Technical information
- Licensing authority: FCC
- Facility ID: 124178
- Class: C3
- ERP: 4,100 watts (vertical)
- HAAT: 202 meters (663 feet)
- Transmitter coordinates: 36°40′16″N 108°13′54″W﻿ / ﻿36.67111°N 108.23167°W

Links
- Public license information: Public file; LMS;
- Webcast: Listen Live
- Website: ksut.org

= KUSW =

KUSW (88.1 FM) is a non-commercial radio station licensed to Flora Vista, New Mexico, United States. KUSW is owned by KUTE, Inc., and serves the Four Corners area.

This public radio station broadcasts an adult album alternative music format as part of the Four Corners Public Radio and Southern Ute Tribal Radio networks. As such, a portion of its programming is a simulcast of sister station KSUT in Ignacio, Colorado. KUSW is a member station of both National Public Radio and the AIROS Native Radio Network.

Due to its location at the bottom of the FM band (88.1 MHz) and transmitter's close proximity (72 km) to the other station, this station causes a small but legally permissible amount of interference with the analog channel 6 signal (87.75 MHz) of KREZ-TV, a television station licensed to Durango, Colorado. To minimize the interference, KUSW broadcasts with only a vertical polarization.

==History==
After a nearly five-year application process, this station was granted its original construction permit by the Federal Communications Commission on February 3, 2005. In April 2006, permit holders Native American Christian Voice reached an agreement to transfer the permit to KUTE, Inc. The transfer was approved by the FCC on May 31, 2006, and the transaction was consummated on June 7, 2006.
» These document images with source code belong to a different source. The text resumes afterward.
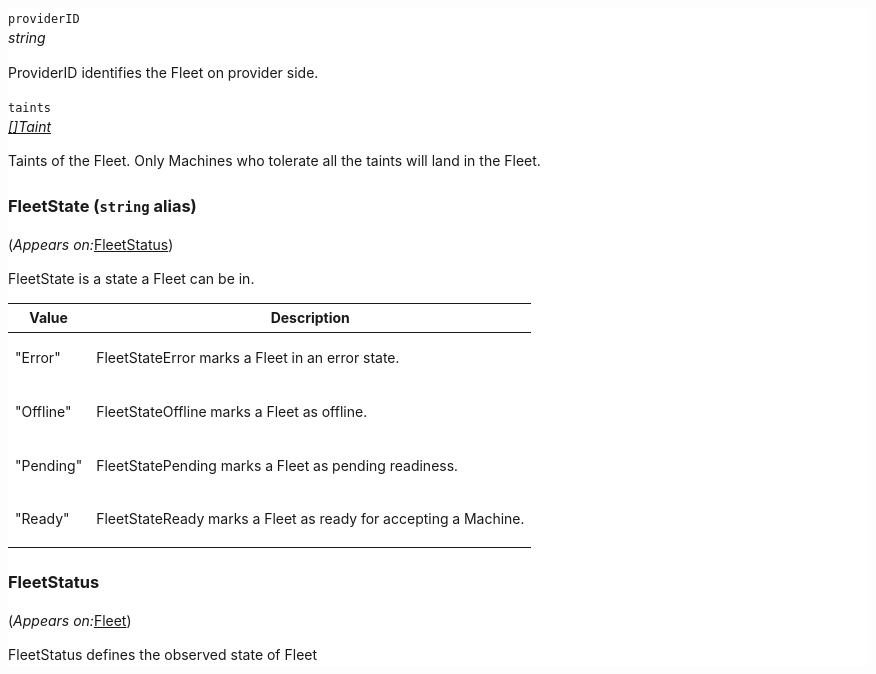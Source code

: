 <tbody>
<tr>
<td>
<code>providerID</code><br/>
<em>
string
</em>
</td>
<td>
<p>ProviderID identifies the Fleet on provider side.</p>
</td>
</tr>
<tr>
<td>
<code>taints</code><br/>
<em>
<a href="#core.spheric.cloud/v1alpha1.Taint">
[]Taint
</a>
</em>
</td>
<td>
<p>Taints of the Fleet. Only Machines who tolerate all the taints
will land in the Fleet.</p>
</td>
</tr>
</tbody>
</table>
<h3 id="core.spheric.cloud/v1alpha1.FleetState">FleetState
(<code>string</code> alias)</h3>
<p>
(<em>Appears on:</em><a href="#core.spheric.cloud/v1alpha1.FleetStatus">FleetStatus</a>)
</p>
<div>
<p>FleetState is a state a Fleet can be in.</p>
</div>
<table>
<thead>
<tr>
<th>Value</th>
<th>Description</th>
</tr>
</thead>
<tbody><tr><td><p>&#34;Error&#34;</p></td>
<td><p>FleetStateError marks a Fleet in an error state.</p>
</td>
</tr><tr><td><p>&#34;Offline&#34;</p></td>
<td><p>FleetStateOffline marks a Fleet as offline.</p>
</td>
</tr><tr><td><p>&#34;Pending&#34;</p></td>
<td><p>FleetStatePending marks a Fleet as pending readiness.</p>
</td>
</tr><tr><td><p>&#34;Ready&#34;</p></td>
<td><p>FleetStateReady marks a Fleet as ready for accepting a Machine.</p>
</td>
</tr></tbody>
</table>
<h3 id="core.spheric.cloud/v1alpha1.FleetStatus">FleetStatus
</h3>
<p>
(<em>Appears on:</em><a href="#core.spheric.cloud/v1alpha1.Fleet">Fleet</a>)
</p>
<div>
<p>FleetStatus defines the observed state of Fleet</p>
The new station was assigned the call letters KUUT on June 21, 2006. On March 22, 2007, the station changed its call sign to the current KUSW. KUSW received its license to cover on February 8, 2008.

The KUSW call sign was formerly used by a commercial shortwave radio station in Murray, Utah, which at one point was under the same ownership as KRSP-FM and the former KKDS (later known as KWDZ, now defunct).

In August 2006, the station, then still under construction, received an $85,000 grant from the Corporation for Public Broadcasting for the purchase of equipment needed to make the transition from analog to digital transmission. In September 2007, KUSW received an additional grant from the Corporation for Public Broadcasting to assist in its conversion from analog to digital broadcasting. KUSW was the only radio station in New Mexico to receive such a grant in 2007.